▶ _Activity_: Every line of the listing that holds the word "konfigurace" should be returned.

▶ _Information_:

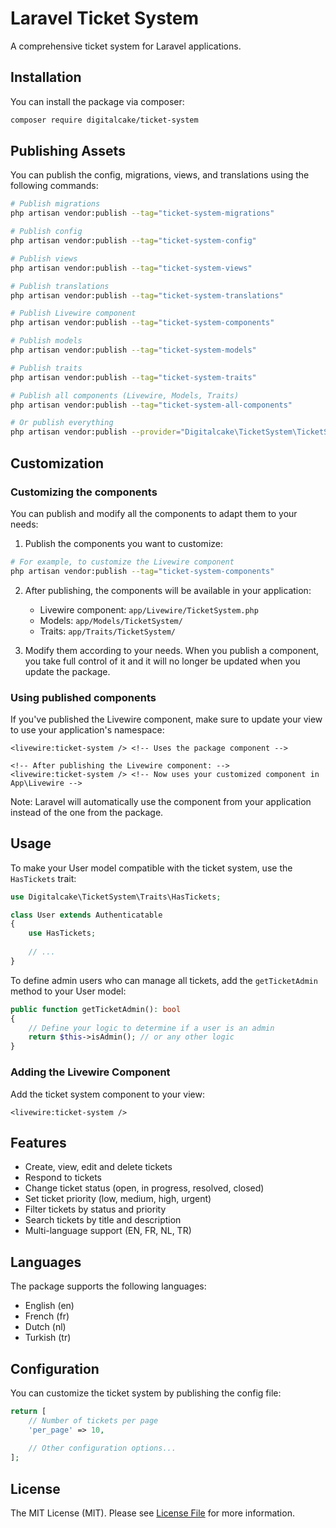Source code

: # Laravel Ticket System

A comprehensive ticket system for Laravel applications.

## Installation

You can install the package via composer:

```bash
composer require digitalcake/ticket-system
```

## Publishing Assets

You can publish the config, migrations, views, and translations using the following commands:

```bash
# Publish migrations
php artisan vendor:publish --tag="ticket-system-migrations"

# Publish config
php artisan vendor:publish --tag="ticket-system-config"

# Publish views
php artisan vendor:publish --tag="ticket-system-views"

# Publish translations
php artisan vendor:publish --tag="ticket-system-translations"

# Publish Livewire component
php artisan vendor:publish --tag="ticket-system-components"

# Publish models
php artisan vendor:publish --tag="ticket-system-models"

# Publish traits
php artisan vendor:publish --tag="ticket-system-traits"

# Publish all components (Livewire, Models, Traits)
php artisan vendor:publish --tag="ticket-system-all-components"

# Or publish everything
php artisan vendor:publish --provider="Digitalcake\TicketSystem\TicketSystemServiceProvider"
```

## Customization

### Customizing the components

You can publish and modify all the components to adapt them to your needs:

1. Publish the components you want to customize:
```bash
# For example, to customize the Livewire component
php artisan vendor:publish --tag="ticket-system-components"
```

2. After publishing, the components will be available in your application:
   - Livewire component: `app/Livewire/TicketSystem.php`
   - Models: `app/Models/TicketSystem/`
   - Traits: `app/Traits/TicketSystem/`

3. Modify them according to your needs. When you publish a component, you take full control of it and it will no longer be updated when you update the package.

### Using published components

If you've published the Livewire component, make sure to update your view to use your application's namespace:

```blade
<livewire:ticket-system /> <!-- Uses the package component -->

<!-- After publishing the Livewire component: -->
<livewire:ticket-system /> <!-- Now uses your customized component in App\Livewire -->
```

Note: Laravel will automatically use the component from your application instead of the one from the package.

## Usage

To make your User model compatible with the ticket system, use the `HasTickets` trait:

```php
use Digitalcake\TicketSystem\Traits\HasTickets;

class User extends Authenticatable
{
    use HasTickets;
    
    // ...
}
```

To define admin users who can manage all tickets, add the `getTicketAdmin` method to your User model:

```php
public function getTicketAdmin(): bool
{
    // Define your logic to determine if a user is an admin
    return $this->isAdmin(); // or any other logic
}
```

### Adding the Livewire Component

Add the ticket system component to your view:

```blade
<livewire:ticket-system />
```

## Features

- Create, view, edit and delete tickets
- Respond to tickets
- Change ticket status (open, in progress, resolved, closed)
- Set ticket priority (low, medium, high, urgent)
- Filter tickets by status and priority
- Search tickets by title and description
- Multi-language support (EN, FR, NL, TR)

## Languages

The package supports the following languages:
- English (en)
- French (fr)
- Dutch (nl)
- Turkish (tr)

## Configuration

You can customize the ticket system by publishing the config file:

```php
return [
    // Number of tickets per page
    'per_page' => 10,
    
    // Other configuration options...
];
```

## License

The MIT License (MIT). Please see [License File](LICENSE.md) for more information.
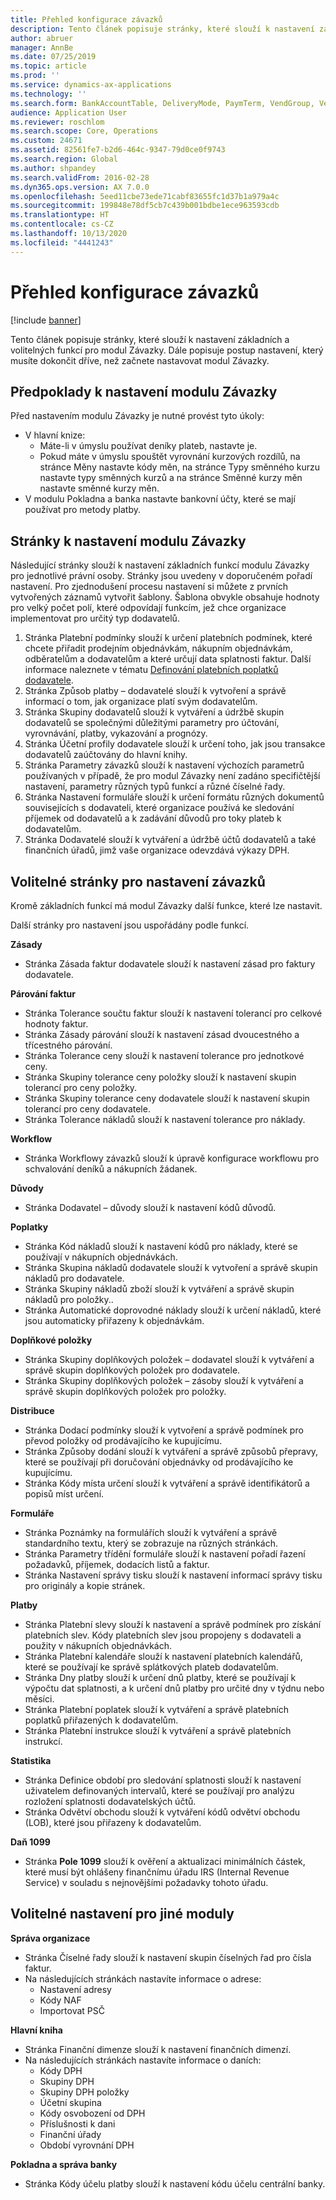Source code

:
 ```yaml
---
title: Přehled konfigurace závazků
description: Tento článek popisuje stránky, které slouží k nastavení základních a volitelných funkcí pro modul Závazky. Dále popisuje postup nastavení, který musíte dokončit dříve, než začnete nastavovat modul Závazky.
author: abruer
manager: AnnBe
ms.date: 07/25/2019
ms.topic: article
ms.prod: ''
ms.service: dynamics-ax-applications
ms.technology: ''
ms.search.form: BankAccountTable, DeliveryMode, PaymTerm, VendGroup, VendParameters, VendPaymMode, VendTable, DeliveryReason, DeliveryTerms, DestinationCode
audience: Application User
ms.reviewer: roschlom
ms.search.scope: Core, Operations
ms.custom: 24671
ms.assetid: 82561fe7-b2d6-464c-9347-79d0ce0f9743
ms.search.region: Global
ms.author: shpandey
ms.search.validFrom: 2016-02-28
ms.dyn365.ops.version: AX 7.0.0
ms.openlocfilehash: 5eed11cbe73ede71cabf83655fc1d37b1a979a4c
ms.sourcegitcommit: 199848e78df5cb7c439b001bdbe1ece963593cdb
ms.translationtype: HT
ms.contentlocale: cs-CZ
ms.lasthandoff: 10/13/2020
ms.locfileid: "4441243"
---
```

# <a name="configure-accounts-payable-overview"></a>Přehled konfigurace závazků

[!include [banner](../includes/banner.md)]

Tento článek popisuje stránky, které slouží k nastavení základních a volitelných funkcí pro modul Závazky. Dále popisuje postup nastavení, který musíte dokončit dříve, než začnete nastavovat modul Závazky.

<a name="prerequisites-for-accounts-payable-setup"></a>Předpoklady k nastavení modulu Závazky
----------------------------------------

Před nastavením modulu Závazky je nutné provést tyto úkoly:

-   V hlavní knize:
    -   Máte-li v úmyslu používat deníky plateb, nastavte je.
    -   Pokud máte v úmyslu spouštět vyrovnání kurzových rozdílů, na stránce Měny nastavte kódy měn, na stránce Typy směnného kurzu nastavte typy směnných kurzů a na stránce Směnné kurzy měn nastavte směnné kurzy měn.
-   V modulu Pokladna a banka nastavte bankovní účty, které se mají používat pro metody platby.

## <a name="setup-pages-for-accounts-payable"></a>Stránky k nastavení modulu Závazky

Následující stránky slouží k nastavení základních funkcí modulu Závazky pro jednotlivé právní osoby. Stránky jsou uvedeny v doporučeném pořadí nastavení. Pro zjednodušení procesu nastavení si můžete z prvních vytvořených záznamů vytvořit šablony. Šablona obvykle obsahuje hodnoty pro velký počet polí, které odpovídají funkcím, jež chce organizace implementovat pro určitý typ dodavatelů.
1.  Stránka Platební podmínky slouží k určení platebních podmínek, které chcete přiřadit prodejním objednávkám, nákupním objednávkám, odběratelům a dodavatelům a které určují data splatnosti faktur. Další informace naleznete v tématu [Definování platebních poplatků dodavatele](tasks/define-vendor-payment-fees.md).
2.  Stránka Způsob platby – dodavatelé slouží k vytvoření a správě informací o tom, jak organizace platí svým dodavatelům.
3.  Stránka Skupiny dodavatelů slouží k vytváření a údržbě skupin dodavatelů se společnými důležitými parametry pro účtování, vyrovnávání, platby, vykazování a prognózy.
4.  Stránka Účetní profily dodavatele slouží k určení toho, jak jsou transakce dodavatelů zaúčtovány do hlavní knihy.
5.  Stránka Parametry závazků slouží k nastavení výchozích parametrů používaných v případě, že pro modul Závazky není zadáno specifičtější nastavení, parametry různých typů funkcí a různé číselné řady.
6.  Stránka Nastavení formuláře slouží k určení formátu různých dokumentů souvisejících s dodavateli, které organizace používá ke sledování příjemek od dodavatelů a k zadávání důvodů pro toky plateb k dodavatelům.
7.  Stránka Dodavatelé slouží k vytváření a údržbě účtů dodavatelů a také finančních úřadů, jimž vaše organizace odevzdává výkazy DPH.

## <a name="optional-setup-pages-for-accounts-payable"></a>Volitelné stránky pro nastavení závazků
Kromě základních funkcí má modul Závazky další funkce, které lze nastavit.

Další stránky pro nastavení jsou uspořádány podle funkcí.

**Zásady**
-   Stránka Zásada faktur dodavatele slouží k nastavení zásad pro faktury dodavatele.

**Párování faktur**

-   Stránka Tolerance součtu faktur slouží k nastavení tolerancí pro celkové hodnoty faktur.
-   Stránka Zásady párování slouží k nastavení zásad dvoucestného a třícestného párování.
-   Stránka Tolerance ceny slouží k nastavení tolerance pro jednotkové ceny.
-   Stránka Skupiny tolerance ceny položky slouží k nastavení skupin tolerancí pro ceny položky.
-   Stránka Skupiny tolerance ceny dodavatele slouží k nastavení skupin tolerancí pro ceny dodavatele.
-   Stránka Tolerance nákladů slouží k nastavení tolerance pro náklady.

**Workflow**

-   Stránka Workflowy závazků slouží k úpravě konfigurace workflowu pro schvalování deníků a nákupních žádanek.

**Důvody**

-   Stránka Dodavatel – důvody slouží k nastavení kódů důvodů.

**Poplatky**

-   Stránka Kód nákladů slouží k nastavení kódů pro náklady, které se používají v nákupních objednávkách.
-   Stránka Skupina nákladů dodavatele slouží k vytvoření a správě skupin nákladů pro dodavatele.
-   Stránka Skupiny nákladů zboží slouží k vytváření a správě skupin nákladů pro položky..
-   Stránka Automatické doprovodné náklady slouží k určení nákladů, které jsou automaticky přiřazeny k objednávkám.

**Doplňkové položky**

-   Stránka Skupiny doplňkových položek – dodavatel slouží k vytváření a správě skupin doplňkových položek pro dodavatele.
-   Stránka Skupiny doplňkových položek – zásoby slouží k vytváření a správě skupin doplňkových položek pro položky.

**Distribuce**

-   Stránka Dodací podmínky slouží k vytvoření a správě podmínek pro převod položky od prodávajícího ke kupujícímu.
-   Stránka Způsoby dodání slouží k vytváření a správě způsobů přepravy, které se používají při doručování objednávky od prodávajícího ke kupujícímu.
-   Stránka Kódy místa určení slouží k vytváření a správě identifikátorů a popisů míst určení.

**Formuláře**

-   Stránka Poznámky na formulářích slouží k vytváření a správě standardního textu, který se zobrazuje na různých stránkách.
-   Stránka Parametry třídění formuláře slouží k nastavení pořadí řazení požadavků, příjemek, dodacích listů a faktur.
-   Stránka Nastavení správy tisku slouží k nastavení informací správy tisku pro originály a kopie stránek.

**Platby**

-   Stránka Platební slevy slouží k nastavení a správě podmínek pro získání platebních slev. Kódy platebních slev jsou propojeny s dodavateli a použity v nákupních objednávkách.
-   Stránka Platební kalendáře slouží k nastavení platebních kalendářů, které se používají ke správě splátkových plateb dodavatelům.
-   Stránka Dny platby slouží k určení dnů platby, které se používají k výpočtu dat splatnosti, a k určení dnů platby pro určité dny v týdnu nebo měsíci.
-   Stránka Platební poplatek slouží k vytváření a správě platebních poplatků přiřazených k dodavatelům.
-   Stránka Platební instrukce slouží k vytváření a správě platebních instrukcí.

**Statistika**

-   Stránka Definice období pro sledování splatnosti slouží k nastavení uživatelem definovaných intervalů, které se používají pro analýzu rozložení splatnosti dodavatelských účtů.
-   Stránka Odvětví obchodu slouží k vytváření kódů odvětví obchodu (LOB), které jsou přiřazeny k dodavatelům.

**Daň 1099**

-   Stránka **Pole 1099** slouží k ověření a aktualizaci minimálních částek, které musí být ohlášeny finančnímu úřadu IRS (Internal Revenue Service) v souladu s nejnovějšími požadavky tohoto úřadu.

## <a name="optional-setup-for-other-modules"></a>**Volitelné nastavení pro jiné moduly**
**Správa organizace**

-   Stránka Číselné řady slouží k nastavení skupin číselných řad pro čísla faktur.
-   Na následujících stránkách nastavíte informace o adrese:
    -   Nastavení adresy
    -   Kódy NAF
    -   Importovat PSČ

**Hlavní kniha**

-   Stránka Finanční dimenze slouží k nastavení finančních dimenzí.
-   Na následujících stránkách nastavíte informace o daních:
    -   Kódy DPH
    -   Skupiny DPH
    -   Skupiny DPH položky
    -   Účetní skupina
    -   Kódy osvobození od DPH
    -   Příslušnosti k dani
    -   Finanční úřady
    -   Období vyrovnání DPH

**Pokladna a správa banky**

-   Stránka Kódy účelu platby slouží k nastavení kódu účelu centrální banky.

▶ _Problem solution_:
title: Přehled konfigurace závazků
# <a name="configure-accounts-payable-overview"></a>Přehled konfigurace závazků
-   Stránka Workflowy závazků slouží k úpravě konfigurace workflowu pro schvalování deníků a nákupních žádanek.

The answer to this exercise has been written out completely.